What to do: The first line of the entries is where the copy starts and the line with "### Branches" is where it ends; set down each line exactly, both ends included, and drop pictures.

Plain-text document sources
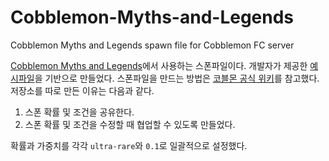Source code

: # Cobblemon-Myths-and-Legends
Cobblemon Myths and Legends spawn file for Cobblemon FC server

[Cobblemon Myths and Legends](https://modrinth.com/mod/cobblemon-myths-and-legends-addon)에서 사용하는 스폰파일이다. 개발자가 제공한 [예시파일](https://drive.google.com/drive/folders/1-2PMqflSABr-6Q8hwOxTebLDgcSvAp2j)을 기반으로 만들었다. 스폰파일을 만드는 방법은 [코블몬 공식 위키](https://wiki.cobblemon.com/index.php/Tutorials/Creating_Custom_Spawns)를 참고했다. 저장소를 따로 만든 이유는 다음과 같다.

1. 스폰 확률 및 조건을 공유한다.
2. 스폰 확률 및 조건을 수정할 때 협업할 수 있도록 만들었다.

확률과 가중치를 각각 `ultra-rare`와 `0.1`로 일괄적으로 설정했다.
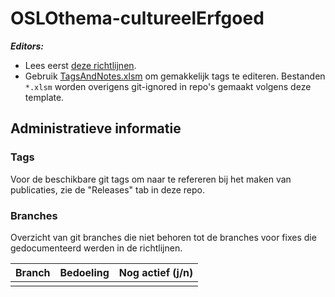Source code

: # OSLOthema-cultureelErfgoed

**_Editors:_**
- Lees eerst [deze richtlijnen](https://github.com/Informatievlaanderen/OSLO-toolchain/blob/master/doc-user/README.md).
- Gebruik [TagsAndNotes.xlsm](https://github.com/Informatievlaanderen/OSLO-allerleiTooltjes/tree/master/EA-Excel/TagsAndNotes) om gemakkelijk tags te editeren. Bestanden `*.xlsm` worden overigens git-ignored in repo's gemaakt volgens deze template.


## Administratieve informatie

### Tags
Voor de beschikbare git tags om naar te refereren bij het maken van publicaties, zie de "Releases" tab in deze repo.

### Branches
Overzicht van git branches die niet behoren tot de branches voor fixes die gedocumenteerd werden in de richtlijnen.

| Branch | Bedoeling | Nog actief (j/n) |
| ------ | --------- | ---------------- | 
|  |  |  |
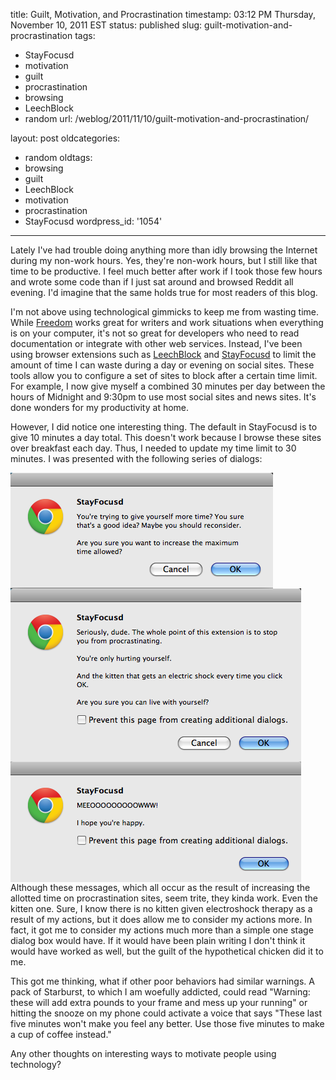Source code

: title: Guilt, Motivation, and Procrastination
timestamp: 03:12 PM Thursday, November 10, 2011 EST
status: published
slug: guilt-motivation-and-procrastination
tags:
- StayFocusd
- motivation
- guilt
- procrastination
- browsing
- LeechBlock
- random
url: /weblog/2011/11/10/guilt-motivation-and-procrastination/

layout: post
oldcategories:
- random
oldtags:
- browsing
- guilt
- LeechBlock
- motivation
- procrastination
- StayFocusd
wordpress_id: '1054'

---

Lately I've had trouble doing anything more than idly browsing the Internet during my non-work hours. Yes, they're non-work hours, but I still like that time to be productive. I feel much better after work if I took those few hours and wrote some code than if I just sat around and browsed Reddit all evening. I'd imagine that the same holds true for most readers of this blog.

I'm not above using technological gimmicks to keep me from wasting time. While [Freedom](http://macfreedom.com/) works great for writers and work situations when everything is on your computer, it's not so great for developers who need to read documentation or integrate with other web services. Instead, I've been using browser extensions such as [LeechBlock](https://addons.mozilla.org/en-US/firefox/addon/leechblock/) and [StayFocusd](https://chrome.google.com/webstore/detail/laankejkbhbdhmipfmgcngdelahlfoji) to limit the amount of time I can waste during a day or evening on social sites. These tools allow you to configure a set of sites to block after a certain time limit. For example, I now give myself a combined 30 minutes per day between the hours of Midnight and 9:30pm to use most social sites and news sites. It's done wonders for my productivity at home.

However, I did notice one interesting thing. The default in StayFocusd is to give 10 minutes a day total. This doesn't work because I browse these sites over breakfast each day. Thus, I needed to update my time limit to 30 minutes. I was presented with the following series of dialogs:

<img src="/weblog/media/2011/11/StayFocusd1.png" align="center">
<img src="/weblog/media/2011/11/StayFocusd2.png" align="center">
<img src="/weblog/media/2011/11/StayFocusd3.png" align="center">
Although these messages, which all occur as the result of increasing the allotted time on procrastination sites, seem trite, they kinda work. Even the kitten one. Sure, I know there is no kitten given electroshock therapy as a result of my actions, but it does allow me to consider my actions more. In fact, it got me to consider my actions much more than a simple one stage dialog box would have. If it would have been plain writing I don't think it would have worked as well, but the guilt of the hypothetical chicken did it to me.

This got me thinking, what if other poor behaviors had similar warnings. A pack of Starburst, to which I am woefully addicted, could read "Warning: these will add extra pounds to your frame and mess up your running" or hitting the snooze on my phone could activate a voice that says "These last five minutes won't make you feel any better. Use those five minutes to make a cup of coffee instead."

Any other thoughts on interesting ways to motivate people using technology?

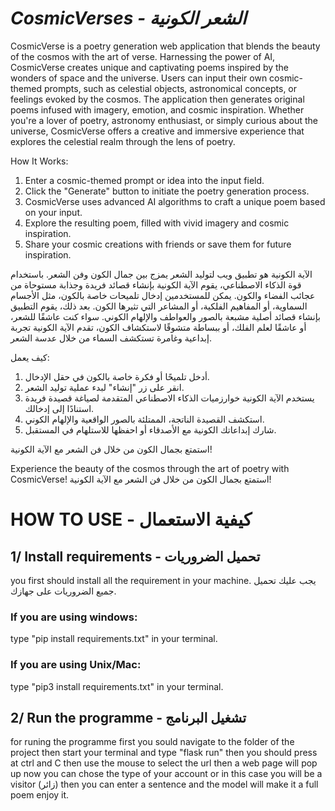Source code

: 
# ___CosmicVerses - الشعر الكونية___

CosmicVerse is a poetry generation web application that blends the beauty of the cosmos with the art of verse. Harnessing the power of AI, CosmicVerse creates unique and captivating poems inspired by the wonders of space and the universe. Users can input their own cosmic-themed prompts, such as celestial objects, astronomical concepts, or feelings evoked by the cosmos. The application then generates original poems infused with imagery, emotion, and cosmic inspiration. Whether you're a lover of poetry, astronomy enthusiast, or simply curious about the universe, CosmicVerse offers a creative and immersive experience that explores the celestial realm through the lens of poetry.

How It Works:
1. Enter a cosmic-themed prompt or idea into the input field.
2. Click the "Generate" button to initiate the poetry generation process.
3. CosmicVerse uses advanced AI algorithms to craft a unique poem based on your input.
4. Explore the resulting poem, filled with vivid imagery and cosmic inspiration.
5. Share your cosmic creations with friends or save them for future inspiration.

الآية الكونية هو تطبيق ويب لتوليد الشعر يمزج بين جمال الكون وفن الشعر. باستخدام قوة الذكاء الاصطناعي، يقوم الآية الكونية بإنشاء قصائد فريدة وجذابة مستوحاة من عجائب الفضاء والكون. يمكن للمستخدمين إدخال تلميحات خاصة بالكون، مثل الأجسام السماوية، أو المفاهيم الفلكية، أو المشاعر التي تثيرها الكون. بعد ذلك، يقوم التطبيق بإنشاء قصائد أصلية مشبعة بالصور والعواطف والإلهام الكوني. سواء كنت عاشقًا للشعر، أو عاشقًا لعلم الفلك، أو ببساطة متشوقًا لاستكشاف الكون، تقدم الآية الكونية تجربة إبداعية وغامرة تستكشف السماء من خلال عدسة الشعر.

كيف يعمل:
1. أدخل تلميحًا أو فكرة خاصة بالكون في حقل الإدخال.
2. انقر على زر "إنشاء" لبدء عملية توليد الشعر.
3. يستخدم الآية الكونية خوارزميات الذكاء الاصطناعي المتقدمة لصياغة قصيدة فريدة استنادًا إلى إدخالك.
4. استكشف القصيدة الناتجة، الممتلئة بالصور الواقعية والإلهام الكوني.
5. شارك إبداعاتك الكونية مع الأصدقاء أو احفظها للاستلهام في المستقبل.

استمتع بجمال الكون من خلال فن الشعر مع الآية الكونية!


Experience the beauty of the cosmos through the art of poetry with CosmicVerse! استمتع بجمال الكون من خلال فن الشعر مع الآية الكونية!

# __HOW TO USE - كيفية الاستعمال__

##  1/ Install requirements - تحميل الضروريات
you first should install all the requirement in your machine.
يجب عليك تحميل جميع الضروريات على جهازك.
### If you are using windows:
type "pip install requirements.txt" in your terminal.

### If you are using Unix/Mac:
type "pip3 install requirements.txt" in your terminal.

##  2/ Run the programme - تشغيل البرنامج
for runing the programme first you sould navigate to the folder of the project then start your terminal and type "flask run" then you should press at ctrl and C then use the mouse to select the url then a web page will pop up
now you can chose the type of your account or in this case you will be a visitor (زائر) then you can enter a sentence and the model will make it a full poem enjoy it.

Expected output:
Source code

: # Cobblemon-Myths-and-Legends
Cobblemon Myths and Legends spawn file for Cobblemon FC server

[Cobblemon Myths and Legends](https://modrinth.com/mod/cobblemon-myths-and-legends-addon)에서 사용하는 스폰파일이다. 개발자가 제공한 [예시파일](https://drive.google.com/drive/folders/1-2PMqflSABr-6Q8hwOxTebLDgcSvAp2j)을 기반으로 만들었다. 스폰파일을 만드는 방법은 [코블몬 공식 위키](https://wiki.cobblemon.com/index.php/Tutorials/Creating_Custom_Spawns)를 참고했다. 저장소를 따로 만든 이유는 다음과 같다.

1. 스폰 확률 및 조건을 공유한다.
2. 스폰 확률 및 조건을 수정할 때 협업할 수 있도록 만들었다.

확률과 가중치를 각각 `ultra-rare`와 `0.1`로 일괄적으로 설정했다.
Source code

: # OSLOthema-cultureelErfgoed

**_Editors:_**
- Lees eerst [deze richtlijnen](https://github.com/Informatievlaanderen/OSLO-toolchain/blob/master/doc-user/README.md).
- Gebruik [TagsAndNotes.xlsm](https://github.com/Informatievlaanderen/OSLO-allerleiTooltjes/tree/master/EA-Excel/TagsAndNotes) om gemakkelijk tags te editeren. Bestanden `*.xlsm` worden overigens git-ignored in repo's gemaakt volgens deze template.


## Administratieve informatie

### Tags
Voor de beschikbare git tags om naar te refereren bij het maken van publicaties, zie de "Releases" tab in deze repo.

### Branches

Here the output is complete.